Introduction
Workspaces on myDRE typically consist of one or more Virtual Machines (VMs). VMs on myDRE can have two different operating systems (CentOS and Windows Server 2019; Ubuntu coming soon). Moreover, a plethora of software can be installed on VMs. Therefore, sometimes the question arises how much maintenance on the VMs needs to be performed by the local support team (ST) or by anDREa.
We have listed some of the more frequently asked questions regarding VM maintenance below:
Q: How are VMs monitored regarding security vulnerabilities?
At the moment, our monitoring team is monitoring and sending reports to
Azure Log Analytics workspaces. anDREa is working on an improved audit feature after which the tenant can monitor these vulnerability reports themselves.
Q: Are VMs automatically patched with security updates?
A: Windows VMs automatically fetch security updates.

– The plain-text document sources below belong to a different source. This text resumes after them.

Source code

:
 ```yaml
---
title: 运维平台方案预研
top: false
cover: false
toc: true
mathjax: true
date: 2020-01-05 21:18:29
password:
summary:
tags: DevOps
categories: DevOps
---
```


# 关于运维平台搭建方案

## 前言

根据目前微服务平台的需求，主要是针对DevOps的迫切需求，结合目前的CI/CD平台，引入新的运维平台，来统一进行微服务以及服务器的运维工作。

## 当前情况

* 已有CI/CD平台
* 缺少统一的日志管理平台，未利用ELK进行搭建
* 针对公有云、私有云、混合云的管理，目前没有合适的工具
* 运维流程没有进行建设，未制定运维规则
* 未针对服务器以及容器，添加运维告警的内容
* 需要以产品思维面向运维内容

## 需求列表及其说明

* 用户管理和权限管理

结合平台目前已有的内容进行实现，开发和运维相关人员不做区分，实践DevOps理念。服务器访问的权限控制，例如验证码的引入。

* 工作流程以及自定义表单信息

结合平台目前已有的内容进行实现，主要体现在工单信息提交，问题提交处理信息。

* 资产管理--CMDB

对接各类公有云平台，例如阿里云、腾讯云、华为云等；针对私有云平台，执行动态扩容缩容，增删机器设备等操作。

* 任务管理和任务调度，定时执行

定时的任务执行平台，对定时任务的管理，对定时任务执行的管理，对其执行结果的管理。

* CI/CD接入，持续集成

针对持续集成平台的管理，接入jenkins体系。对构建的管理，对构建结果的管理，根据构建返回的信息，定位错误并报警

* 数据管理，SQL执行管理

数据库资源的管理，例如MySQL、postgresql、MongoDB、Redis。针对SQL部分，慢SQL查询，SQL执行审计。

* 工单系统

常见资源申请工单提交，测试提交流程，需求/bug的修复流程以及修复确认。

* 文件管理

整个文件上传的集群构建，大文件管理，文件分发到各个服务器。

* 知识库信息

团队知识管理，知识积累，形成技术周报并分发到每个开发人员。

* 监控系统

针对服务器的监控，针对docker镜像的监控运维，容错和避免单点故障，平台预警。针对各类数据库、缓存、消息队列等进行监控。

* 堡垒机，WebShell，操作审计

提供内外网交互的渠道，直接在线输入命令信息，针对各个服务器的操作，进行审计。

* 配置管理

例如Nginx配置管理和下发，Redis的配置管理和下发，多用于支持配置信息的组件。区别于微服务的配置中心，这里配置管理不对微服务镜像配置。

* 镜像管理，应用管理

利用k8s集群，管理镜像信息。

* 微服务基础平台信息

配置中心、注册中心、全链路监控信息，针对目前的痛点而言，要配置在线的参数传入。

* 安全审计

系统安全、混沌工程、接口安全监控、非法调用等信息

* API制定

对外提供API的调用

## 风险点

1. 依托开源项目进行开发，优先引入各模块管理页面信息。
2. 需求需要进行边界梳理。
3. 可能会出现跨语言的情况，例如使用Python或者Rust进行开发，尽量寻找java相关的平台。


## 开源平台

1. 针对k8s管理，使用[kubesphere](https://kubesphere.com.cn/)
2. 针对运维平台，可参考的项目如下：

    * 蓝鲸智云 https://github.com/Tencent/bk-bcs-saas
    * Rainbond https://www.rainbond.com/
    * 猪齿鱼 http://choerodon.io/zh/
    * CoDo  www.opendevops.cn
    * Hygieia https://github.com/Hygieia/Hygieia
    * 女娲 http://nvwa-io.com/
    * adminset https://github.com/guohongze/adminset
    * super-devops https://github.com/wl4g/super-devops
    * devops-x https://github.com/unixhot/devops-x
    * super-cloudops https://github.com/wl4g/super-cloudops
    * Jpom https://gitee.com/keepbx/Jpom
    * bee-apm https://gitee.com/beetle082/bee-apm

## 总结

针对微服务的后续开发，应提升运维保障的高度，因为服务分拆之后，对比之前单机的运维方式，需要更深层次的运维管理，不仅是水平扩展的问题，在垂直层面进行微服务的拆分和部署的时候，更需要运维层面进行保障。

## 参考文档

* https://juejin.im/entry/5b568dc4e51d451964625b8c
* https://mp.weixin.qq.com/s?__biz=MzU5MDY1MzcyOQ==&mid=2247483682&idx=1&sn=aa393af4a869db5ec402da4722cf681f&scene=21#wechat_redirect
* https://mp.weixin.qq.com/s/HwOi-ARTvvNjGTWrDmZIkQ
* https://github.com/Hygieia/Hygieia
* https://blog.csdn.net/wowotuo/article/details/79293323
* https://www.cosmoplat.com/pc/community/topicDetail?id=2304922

In a workspace, Windows VMs (either in base form or template) are domain joined to the mydre.org
Azure Active Directory Domain Services (AADDS) domain. This domain also hosts a
Windows Server Update Service (WSUS) instance that fetches and makes the updates and patches available. It is however important that the VMs are periodically started to be able to fetch and apply the updates. When the VM is started, updates are fetched from the WSUS and users are prompted to update.
At the moment, anDREa does not support automated patching for CentOS VMs. However, these VMs are airgapped and only accessible via a Windows stepping stone or the optional
Azure Bastion feature, which makes the probability of a bad actor reaching the VM very low. anDREa has recently rolled out a proxy, which technically makes it possible to support automated patching for Linux VMs. anDREa will look further into this once Ubuntu is rolled out.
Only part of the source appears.